§ Task item:
In the entries below, find each line with the word "delta" and pull it out.

§ Given entries:
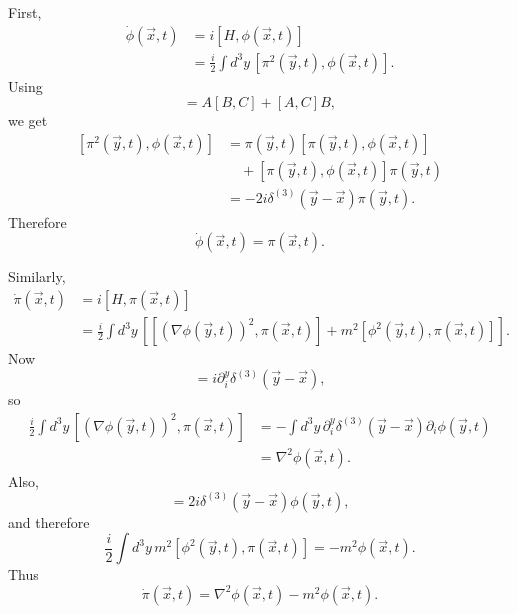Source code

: \documentclass{article}
\begin{document}
First,
\begin{equation}
\begin{split}
    \dot\phi(\vec x,t)
    &=
    i[H,\phi(\vec x,t)]
    \\
    &=
    \frac{i}{2}
    \int d^3y\,
    [\pi^2(\vec y,t),\phi(\vec x,t)].
\end{split}
\end{equation}
Using
\begin{equation}
    [AB,C]=A[B,C]+[A,C]B,
\end{equation}
we get
\begin{equation}
\begin{split}
    [\pi^2(\vec y,t),\phi(\vec x,t)]
    &=
    \pi(\vec y,t)[\pi(\vec y,t),\phi(\vec x,t)]
    \\
    &\quad+
    [\pi(\vec y,t),\phi(\vec x,t)]\pi(\vec y,t)
    \\
    &=
    -2i\delta^{(3)}(\vec y-\vec x)\pi(\vec y,t).
\end{split}
\end{equation}
Therefore
\begin{equation}
    \boxed{
    \dot\phi(\vec x,t)=\pi(\vec x,t)
    }.
\end{equation}

Similarly,
\begin{equation}
\begin{split}
    \dot\pi(\vec x,t)
    &=
    i[H,\pi(\vec x,t)]
    \\
    &=
    \frac{i}{2}
    \int d^3y\,
    \left[
        [(\nabla\phi(\vec y,t))^2,\pi(\vec x,t)]
        +
        m^2[\phi^2(\vec y,t),\pi(\vec x,t)]
    \right].
\end{split}
\end{equation}
Now
\begin{equation}
    [\partial_i\phi(\vec y,t),\pi(\vec x,t)]
    =
    i\partial_i^y\delta^{(3)}(\vec y-\vec x),
\end{equation}
so
\begin{equation}
\begin{split}
    \frac{i}{2}
    \int d^3y\,
    [(\nabla\phi(\vec y,t))^2,\pi(\vec x,t)]
    &=
    -\int d^3y\,
    \partial_i^y\delta^{(3)}(\vec y-\vec x)
    \partial_i\phi(\vec y,t)
    \\
    &=
    \nabla^2\phi(\vec x,t).
\end{split}
\end{equation}
Also,
\begin{equation}
    [\phi^2(\vec y,t),\pi(\vec x,t)]
    =
    2i\delta^{(3)}(\vec y-\vec x)\phi(\vec y,t),
\end{equation}
and therefore
\begin{equation}
    \frac{i}{2}
    \int d^3y\,
    m^2[\phi^2(\vec y,t),\pi(\vec x,t)]
    =
    -m^2\phi(\vec x,t).
\end{equation}
Thus
\begin{equation}
    \boxed{
    \dot\pi(\vec x,t)
    =
    \nabla^2\phi(\vec x,t)-m^2\phi(\vec x,t)
    }.
\end{equation}
\end{document}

§ Task solution:
    -2i\delta^{(3)}(\vec y-\vec x)\pi(\vec y,t).
    i\partial_i^y\delta^{(3)}(\vec y-\vec x),
    \partial_i^y\delta^{(3)}(\vec y-\vec x)
    2i\delta^{(3)}(\vec y-\vec x)\phi(\vec y,t),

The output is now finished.